Well I don't think this is limited to Medicare, but those statistics sound right. It's easy to study, and it's true even in the working age population. The Dartmouth group has done a lot on this. You could look at two places like New Hampshire and Vermont. Vermont has twice the per capita health spending of New Hampshire. And there's no evidence that the health care provided is any better in Vermont.
And if one explanation is the professional standards, why do you think the professional standards have changed?
Sometimes I think it's because of the Chicago School. I think there has been a general drift around the country towards the idea that greed is good. Look at Wall Street. All of these industries involve a professional element in which information is flowing. You're supposed to be constrained to be honest about it. I don't really know why. But there is now more of an emphasis on popularization, which does improve efficiency but can also lead to an erosion of professional standards. There was this idea that professional standards were a mask for monopoly power--a Chicago theory, which I believe came from George Stigler. I don't know if they were that influential, but they seemed to be saying a lot of things that people were taking up in practice. I'm not totally sure why these professional standards changed, but it's more than medical reasons.

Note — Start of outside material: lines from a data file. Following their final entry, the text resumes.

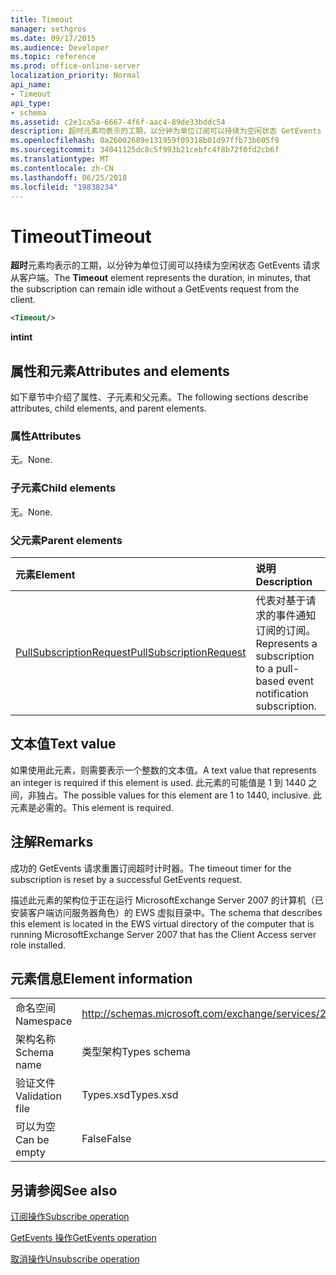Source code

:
 ```yaml
---
title: Timeout
manager: sethgros
ms.date: 09/17/2015
ms.audience: Developer
ms.topic: reference
ms.prod: office-online-server
localization_priority: Normal
api_name:
- Timeout
api_type:
- schema
ms.assetid: c2e1ca5a-6667-4f6f-aac4-89de33bddc54
description: 超时元素均表示的工期，以分钟为单位订阅可以持续为空闲状态 GetEvents 请求从客户端。
ms.openlocfilehash: 0a26002689e131959f09318b01d97ffb73b605f9
ms.sourcegitcommit: 34041125dc8c5f993b21cebfc4f8b72f0fd2cb6f
ms.translationtype: MT
ms.contentlocale: zh-CN
ms.lasthandoff: 06/25/2018
ms.locfileid: "19838234"
---
```

# <a name="timeout"></a><span data-ttu-id="21460-103">Timeout</span><span class="sxs-lookup"><span data-stu-id="21460-103">Timeout</span></span>

<span data-ttu-id="21460-104">**超时**元素均表示的工期，以分钟为单位订阅可以持续为空闲状态 GetEvents 请求从客户端。</span><span class="sxs-lookup"><span data-stu-id="21460-104">The **Timeout** element represents the duration, in minutes, that the subscription can remain idle without a GetEvents request from the client.</span></span> 
  
```xml
<Timeout/>
```

 <span data-ttu-id="21460-105">**int**</span><span class="sxs-lookup"><span data-stu-id="21460-105">**int**</span></span>
## <a name="attributes-and-elements"></a><span data-ttu-id="21460-106">属性和元素</span><span class="sxs-lookup"><span data-stu-id="21460-106">Attributes and elements</span></span>

<span data-ttu-id="21460-107">如下章节中介绍了属性、子元素和父元素。</span><span class="sxs-lookup"><span data-stu-id="21460-107">The following sections describe attributes, child elements, and parent elements.</span></span>
  
### <a name="attributes"></a><span data-ttu-id="21460-108">属性</span><span class="sxs-lookup"><span data-stu-id="21460-108">Attributes</span></span>

<span data-ttu-id="21460-109">无。</span><span class="sxs-lookup"><span data-stu-id="21460-109">None.</span></span>
  
### <a name="child-elements"></a><span data-ttu-id="21460-110">子元素</span><span class="sxs-lookup"><span data-stu-id="21460-110">Child elements</span></span>

<span data-ttu-id="21460-111">无。</span><span class="sxs-lookup"><span data-stu-id="21460-111">None.</span></span>
  
### <a name="parent-elements"></a><span data-ttu-id="21460-112">父元素</span><span class="sxs-lookup"><span data-stu-id="21460-112">Parent elements</span></span>

|<span data-ttu-id="21460-113">**元素**</span><span class="sxs-lookup"><span data-stu-id="21460-113">**Element**</span></span>|<span data-ttu-id="21460-114">**说明**</span><span class="sxs-lookup"><span data-stu-id="21460-114">**Description**</span></span>|
|:-----|:-----|
|[<span data-ttu-id="21460-115">PullSubscriptionRequest</span><span class="sxs-lookup"><span data-stu-id="21460-115">PullSubscriptionRequest</span></span>](pullsubscriptionrequest.md) <br/> |<span data-ttu-id="21460-116">代表对基于请求的事件通知订阅的订阅。</span><span class="sxs-lookup"><span data-stu-id="21460-116">Represents a subscription to a pull-based event notification subscription.</span></span>  <br/> |
   
## <a name="text-value"></a><span data-ttu-id="21460-117">文本值</span><span class="sxs-lookup"><span data-stu-id="21460-117">Text value</span></span>

<span data-ttu-id="21460-118">如果使用此元素，则需要表示一个整数的文本值。</span><span class="sxs-lookup"><span data-stu-id="21460-118">A text value that represents an integer is required if this element is used.</span></span> <span data-ttu-id="21460-119">此元素的可能值是 1 到 1440 之间，非独占。</span><span class="sxs-lookup"><span data-stu-id="21460-119">The possible values for this element are 1 to 1440, inclusive.</span></span> <span data-ttu-id="21460-120">此元素是必需的。</span><span class="sxs-lookup"><span data-stu-id="21460-120">This element is required.</span></span>
  
## <a name="remarks"></a><span data-ttu-id="21460-121">注解</span><span class="sxs-lookup"><span data-stu-id="21460-121">Remarks</span></span>

<span data-ttu-id="21460-122">成功的 GetEvents 请求重置订阅超时计时器。</span><span class="sxs-lookup"><span data-stu-id="21460-122">The timeout timer for the subscription is reset by a successful GetEvents request.</span></span>
  
<span data-ttu-id="21460-123">描述此元素的架构位于正在运行 MicrosoftExchange Server 2007 的计算机（已安装客户端访问服务器角色）的 EWS 虚拟目录中。</span><span class="sxs-lookup"><span data-stu-id="21460-123">The schema that describes this element is located in the EWS virtual directory of the computer that is running MicrosoftExchange Server 2007 that has the Client Access server role installed.</span></span> 
  
## <a name="element-information"></a><span data-ttu-id="21460-124">元素信息</span><span class="sxs-lookup"><span data-stu-id="21460-124">Element information</span></span>

|||
|:-----|:-----|
|<span data-ttu-id="21460-125">命名空间</span><span class="sxs-lookup"><span data-stu-id="21460-125">Namespace</span></span>  <br/> |http://schemas.microsoft.com/exchange/services/2006/types  <br/> |
|<span data-ttu-id="21460-126">架构名称</span><span class="sxs-lookup"><span data-stu-id="21460-126">Schema name</span></span>  <br/> |<span data-ttu-id="21460-127">类型架构</span><span class="sxs-lookup"><span data-stu-id="21460-127">Types schema</span></span>  <br/> |
|<span data-ttu-id="21460-128">验证文件</span><span class="sxs-lookup"><span data-stu-id="21460-128">Validation file</span></span>  <br/> |<span data-ttu-id="21460-129">Types.xsd</span><span class="sxs-lookup"><span data-stu-id="21460-129">Types.xsd</span></span>  <br/> |
|<span data-ttu-id="21460-130">可以为空</span><span class="sxs-lookup"><span data-stu-id="21460-130">Can be empty</span></span>  <br/> |<span data-ttu-id="21460-131">False</span><span class="sxs-lookup"><span data-stu-id="21460-131">False</span></span>  <br/> |
   
## <a name="see-also"></a><span data-ttu-id="21460-132">另请参阅</span><span class="sxs-lookup"><span data-stu-id="21460-132">See also</span></span>



[<span data-ttu-id="21460-133">订阅操作</span><span class="sxs-lookup"><span data-stu-id="21460-133">Subscribe operation</span></span>](subscribe-operation.md)
  
[<span data-ttu-id="21460-134">GetEvents 操作</span><span class="sxs-lookup"><span data-stu-id="21460-134">GetEvents operation</span></span>](getevents-operation.md)
  
[<span data-ttu-id="21460-135">取消操作</span><span class="sxs-lookup"><span data-stu-id="21460-135">Unsubscribe operation</span></span>](unsubscribe-operation.md)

As far as cost goes, could technology be the case? As society gets wealthier it might be rational to spend relatively more money on health as opposed to other consumption demands.
Oh, why health costs increase? The basic reason why health costs increased is that health care is a good thing! Because today there is a lot more you can do! Consider all these expenses that are diagnostic. Cat scans, X-rays, MRIs and now the proton-powered whatever-it-is. Something that is the size of a football field, cost $50 million, and has all sorts of diagnostic powers. A lot of these technologies clearly reveal things that would not be revealed otherwise. There's no question about it. Diagnostics have improved. Technology has improved. You know, sending things through your blood stream to help in operations, instead of cutting you open. It's incredible. But these things are costly. But for older people longevity is increasing by a month each year. Now, whether that creates other problems with retirement and social security is another question. But, nevertheless, preserving life is a good thing.